‘We are not the bogeyman,’ Google tells MPs

The American company has been lambasted in recent months after it emerged that it paid just £6m corporation tax in Britain last year, despite making $4.1bn in revenues in the country, and avoided $2bn tax worldwide. It also faces charges of unfairly skewing search results to boost its own services above those of rivals, and of failing to take tough enough action with websites that promote illegal content.

Sarah Hunter, who was Tony Blair’s senior policy adviser before she joined the web search giant, used a wide-ranging meeting with the Culture, Media and Sport Select Committee on Tuesday to insist that Google has been unfairly maligned. “I genuinely think we make a substantive contribution…We obey by all the laws in the country and other countries we operate in,” she said.

“It’s not the case that we’re the bogeyman [of the internet]. On the one hand we are seen as disruptive. On the other hand we are making [other companies] money.”

However, her conciliatory remarks were not enough to pacify MPs, who described Google as “public enemy number one”. Jim Sheridan, Labour MP for Paisley and Renfrewshire North, said the firm’s “arrogance” called to mind the attitude of News International, Rupert Murdoch’s British newspaper business, when it faced allegations of phone hacking and police bribery by its journalists.

“There’s a touch of deja vu in this committee room…I can see that [a downfall like the one that has befallen NI] coming along the road if you don’t change your ways,” he said.

Mr Sheridan later told The Telegraph that Google’s stance on tax avoidance had angered “honest, decent tax payers”. “It reflects how NI was behaving on the phone hacking. It’s just arrogance. They [Google and NI] are far too influential and powerful these days.” Google’s chairman, Eric Schmidt, inflamed the tax controversy last week by claiming that the company’s aggressive tax avoidance was “called capitalism” and that he was very proud of Google’s complicated tax structures.

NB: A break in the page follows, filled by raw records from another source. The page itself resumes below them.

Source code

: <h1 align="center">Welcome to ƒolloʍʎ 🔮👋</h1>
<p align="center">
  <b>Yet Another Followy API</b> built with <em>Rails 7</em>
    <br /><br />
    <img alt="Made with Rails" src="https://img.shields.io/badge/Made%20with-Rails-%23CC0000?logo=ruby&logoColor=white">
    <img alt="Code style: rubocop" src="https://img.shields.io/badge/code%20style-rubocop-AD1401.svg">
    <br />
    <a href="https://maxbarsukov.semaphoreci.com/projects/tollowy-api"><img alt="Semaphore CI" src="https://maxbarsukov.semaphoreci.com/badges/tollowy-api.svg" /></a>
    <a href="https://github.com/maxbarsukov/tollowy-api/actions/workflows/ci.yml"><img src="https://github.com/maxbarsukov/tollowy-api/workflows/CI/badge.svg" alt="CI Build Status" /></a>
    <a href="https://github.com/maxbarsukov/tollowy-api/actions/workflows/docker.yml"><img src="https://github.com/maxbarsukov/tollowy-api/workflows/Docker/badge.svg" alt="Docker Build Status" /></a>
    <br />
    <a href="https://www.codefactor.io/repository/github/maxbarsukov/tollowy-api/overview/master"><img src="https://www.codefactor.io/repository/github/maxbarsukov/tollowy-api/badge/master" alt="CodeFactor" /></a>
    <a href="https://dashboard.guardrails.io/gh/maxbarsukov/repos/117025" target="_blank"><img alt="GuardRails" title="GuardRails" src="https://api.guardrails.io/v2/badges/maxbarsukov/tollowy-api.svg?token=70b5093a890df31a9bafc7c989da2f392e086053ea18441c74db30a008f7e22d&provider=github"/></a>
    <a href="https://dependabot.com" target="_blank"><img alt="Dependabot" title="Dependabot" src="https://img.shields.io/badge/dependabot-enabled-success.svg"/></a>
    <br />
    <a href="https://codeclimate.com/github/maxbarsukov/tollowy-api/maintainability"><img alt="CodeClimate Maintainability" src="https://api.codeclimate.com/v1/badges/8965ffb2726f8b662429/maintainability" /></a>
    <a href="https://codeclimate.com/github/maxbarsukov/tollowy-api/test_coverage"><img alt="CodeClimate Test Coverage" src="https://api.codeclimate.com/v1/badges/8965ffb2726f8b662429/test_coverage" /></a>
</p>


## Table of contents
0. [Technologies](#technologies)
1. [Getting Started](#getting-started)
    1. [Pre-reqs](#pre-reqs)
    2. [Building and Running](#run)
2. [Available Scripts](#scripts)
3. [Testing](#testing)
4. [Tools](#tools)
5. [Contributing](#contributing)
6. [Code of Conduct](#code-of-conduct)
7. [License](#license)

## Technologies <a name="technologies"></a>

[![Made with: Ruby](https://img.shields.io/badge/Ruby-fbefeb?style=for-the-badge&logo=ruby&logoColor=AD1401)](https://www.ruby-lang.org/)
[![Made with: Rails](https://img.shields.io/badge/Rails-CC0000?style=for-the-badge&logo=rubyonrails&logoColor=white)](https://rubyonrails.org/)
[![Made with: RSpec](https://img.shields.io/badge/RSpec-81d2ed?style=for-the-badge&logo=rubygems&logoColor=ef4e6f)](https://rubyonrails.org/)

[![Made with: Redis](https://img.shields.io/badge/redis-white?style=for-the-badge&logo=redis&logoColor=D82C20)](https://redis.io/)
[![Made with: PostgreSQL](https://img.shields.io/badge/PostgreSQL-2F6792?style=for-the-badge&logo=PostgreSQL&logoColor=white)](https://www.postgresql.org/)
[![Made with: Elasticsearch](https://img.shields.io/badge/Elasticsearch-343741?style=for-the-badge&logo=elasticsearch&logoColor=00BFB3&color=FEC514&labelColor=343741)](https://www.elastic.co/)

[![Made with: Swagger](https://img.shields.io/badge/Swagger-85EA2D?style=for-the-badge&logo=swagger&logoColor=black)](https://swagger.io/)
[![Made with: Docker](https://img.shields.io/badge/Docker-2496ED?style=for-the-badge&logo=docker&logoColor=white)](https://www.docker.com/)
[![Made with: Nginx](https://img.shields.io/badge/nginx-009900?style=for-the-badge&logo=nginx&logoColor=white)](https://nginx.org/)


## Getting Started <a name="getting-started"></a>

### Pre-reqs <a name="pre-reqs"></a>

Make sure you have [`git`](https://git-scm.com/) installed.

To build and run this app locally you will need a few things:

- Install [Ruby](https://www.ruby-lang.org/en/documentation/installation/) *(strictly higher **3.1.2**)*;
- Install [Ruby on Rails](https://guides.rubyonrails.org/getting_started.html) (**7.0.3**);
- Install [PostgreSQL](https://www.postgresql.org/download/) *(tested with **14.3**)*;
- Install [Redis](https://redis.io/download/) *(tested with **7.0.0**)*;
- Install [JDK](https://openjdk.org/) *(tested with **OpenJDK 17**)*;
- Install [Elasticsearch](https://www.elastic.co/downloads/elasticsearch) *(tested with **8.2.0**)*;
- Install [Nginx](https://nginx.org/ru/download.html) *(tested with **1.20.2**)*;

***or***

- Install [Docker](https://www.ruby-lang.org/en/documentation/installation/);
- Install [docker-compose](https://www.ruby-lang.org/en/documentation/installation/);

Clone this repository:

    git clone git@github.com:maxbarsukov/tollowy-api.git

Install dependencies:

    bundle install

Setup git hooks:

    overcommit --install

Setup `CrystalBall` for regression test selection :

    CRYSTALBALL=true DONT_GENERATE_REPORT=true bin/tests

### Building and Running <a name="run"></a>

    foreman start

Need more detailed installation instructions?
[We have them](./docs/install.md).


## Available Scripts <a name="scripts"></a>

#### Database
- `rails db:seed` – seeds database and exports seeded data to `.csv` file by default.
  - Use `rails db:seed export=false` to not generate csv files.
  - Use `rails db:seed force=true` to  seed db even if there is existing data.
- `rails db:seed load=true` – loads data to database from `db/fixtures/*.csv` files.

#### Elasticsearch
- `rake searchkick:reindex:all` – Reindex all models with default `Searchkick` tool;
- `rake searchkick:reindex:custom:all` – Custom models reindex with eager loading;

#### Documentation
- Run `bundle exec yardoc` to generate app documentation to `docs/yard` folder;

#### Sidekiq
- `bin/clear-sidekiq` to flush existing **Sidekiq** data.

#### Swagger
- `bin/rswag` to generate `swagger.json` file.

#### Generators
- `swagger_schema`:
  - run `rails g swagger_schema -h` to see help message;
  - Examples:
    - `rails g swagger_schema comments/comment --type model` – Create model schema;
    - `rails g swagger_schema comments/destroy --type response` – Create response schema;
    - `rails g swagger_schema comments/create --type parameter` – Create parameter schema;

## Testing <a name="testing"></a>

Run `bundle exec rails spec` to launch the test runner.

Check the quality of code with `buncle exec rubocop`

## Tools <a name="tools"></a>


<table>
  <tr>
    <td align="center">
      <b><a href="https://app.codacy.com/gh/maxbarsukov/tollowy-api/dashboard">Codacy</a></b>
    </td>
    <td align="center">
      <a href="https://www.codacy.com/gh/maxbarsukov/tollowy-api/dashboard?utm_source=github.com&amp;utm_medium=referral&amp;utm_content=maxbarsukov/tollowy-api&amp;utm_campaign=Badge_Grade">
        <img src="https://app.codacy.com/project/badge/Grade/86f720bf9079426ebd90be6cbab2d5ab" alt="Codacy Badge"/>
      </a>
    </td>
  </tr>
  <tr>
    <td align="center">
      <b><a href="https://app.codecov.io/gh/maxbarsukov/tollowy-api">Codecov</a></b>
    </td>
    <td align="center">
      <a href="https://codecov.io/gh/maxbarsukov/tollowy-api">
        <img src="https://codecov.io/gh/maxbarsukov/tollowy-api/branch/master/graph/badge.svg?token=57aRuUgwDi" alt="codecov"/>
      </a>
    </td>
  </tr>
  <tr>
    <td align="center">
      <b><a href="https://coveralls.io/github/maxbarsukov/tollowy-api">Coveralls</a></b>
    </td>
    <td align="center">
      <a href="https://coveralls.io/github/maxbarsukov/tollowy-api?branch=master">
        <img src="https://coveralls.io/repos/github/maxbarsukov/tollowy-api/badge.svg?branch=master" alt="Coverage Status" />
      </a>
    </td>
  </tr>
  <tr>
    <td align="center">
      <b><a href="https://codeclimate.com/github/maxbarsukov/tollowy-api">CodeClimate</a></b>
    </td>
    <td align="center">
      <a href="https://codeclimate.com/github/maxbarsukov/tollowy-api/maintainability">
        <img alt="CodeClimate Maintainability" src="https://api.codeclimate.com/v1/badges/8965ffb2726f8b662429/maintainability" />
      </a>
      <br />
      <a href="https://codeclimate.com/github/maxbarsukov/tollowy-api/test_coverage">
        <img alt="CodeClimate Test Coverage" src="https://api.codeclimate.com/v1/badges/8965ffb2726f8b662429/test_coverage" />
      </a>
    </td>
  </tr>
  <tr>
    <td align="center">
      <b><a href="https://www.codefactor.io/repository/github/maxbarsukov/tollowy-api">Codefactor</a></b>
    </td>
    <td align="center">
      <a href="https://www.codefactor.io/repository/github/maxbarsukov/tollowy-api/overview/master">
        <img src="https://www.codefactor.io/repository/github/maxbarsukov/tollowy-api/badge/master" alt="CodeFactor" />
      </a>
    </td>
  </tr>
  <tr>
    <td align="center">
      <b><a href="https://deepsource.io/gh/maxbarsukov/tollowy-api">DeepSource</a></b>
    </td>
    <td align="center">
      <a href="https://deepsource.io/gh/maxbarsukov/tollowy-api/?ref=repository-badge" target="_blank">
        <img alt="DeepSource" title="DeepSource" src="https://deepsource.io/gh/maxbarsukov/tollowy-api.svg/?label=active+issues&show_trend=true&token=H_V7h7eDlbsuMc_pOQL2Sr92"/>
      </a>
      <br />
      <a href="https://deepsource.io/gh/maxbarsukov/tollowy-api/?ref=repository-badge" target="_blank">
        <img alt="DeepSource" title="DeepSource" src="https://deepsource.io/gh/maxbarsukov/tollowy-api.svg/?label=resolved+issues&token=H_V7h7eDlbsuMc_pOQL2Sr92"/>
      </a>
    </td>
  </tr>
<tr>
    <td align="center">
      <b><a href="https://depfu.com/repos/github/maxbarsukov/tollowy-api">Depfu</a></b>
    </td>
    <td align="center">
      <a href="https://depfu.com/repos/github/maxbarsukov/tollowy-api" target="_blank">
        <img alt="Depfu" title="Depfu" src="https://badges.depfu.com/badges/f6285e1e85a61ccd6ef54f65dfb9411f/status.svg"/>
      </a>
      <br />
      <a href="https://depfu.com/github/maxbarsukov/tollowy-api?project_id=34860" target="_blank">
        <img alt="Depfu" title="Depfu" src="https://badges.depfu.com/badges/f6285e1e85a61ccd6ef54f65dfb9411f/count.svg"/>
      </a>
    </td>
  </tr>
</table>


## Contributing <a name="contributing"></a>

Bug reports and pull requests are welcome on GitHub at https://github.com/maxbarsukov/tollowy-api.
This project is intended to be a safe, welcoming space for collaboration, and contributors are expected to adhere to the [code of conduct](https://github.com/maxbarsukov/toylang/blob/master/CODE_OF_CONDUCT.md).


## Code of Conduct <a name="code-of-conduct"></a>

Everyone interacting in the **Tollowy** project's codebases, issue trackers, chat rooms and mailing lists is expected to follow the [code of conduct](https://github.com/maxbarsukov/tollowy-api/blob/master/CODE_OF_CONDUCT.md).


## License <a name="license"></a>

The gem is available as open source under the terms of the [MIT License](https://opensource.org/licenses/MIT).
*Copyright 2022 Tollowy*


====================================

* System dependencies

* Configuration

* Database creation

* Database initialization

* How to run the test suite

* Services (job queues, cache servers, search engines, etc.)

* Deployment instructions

Ms Hunter repeatedly told MPs it was “way above my pay grade” to comment on Mr Schmidt’s remarks, and pointed out that NI has been accused of illegal activity, unlike Google.

The former special adviser argued that the company is investing considerable amounts of money in combating piracy, and that it has tweaked its algorithms – the computer codes that determine search results – to ensure that websites linking to pirated content appear further down Google’s search rankings than in the past. However, she said Google would not block the worst offending sites on account of the small percentage of content makers who use them legitimately, to get their films or music to as wide an audience as possible.

Her comments came as European regulators were locked in crunch talks with Google, over allegations that it manipulates search results to unfairly promote Google services.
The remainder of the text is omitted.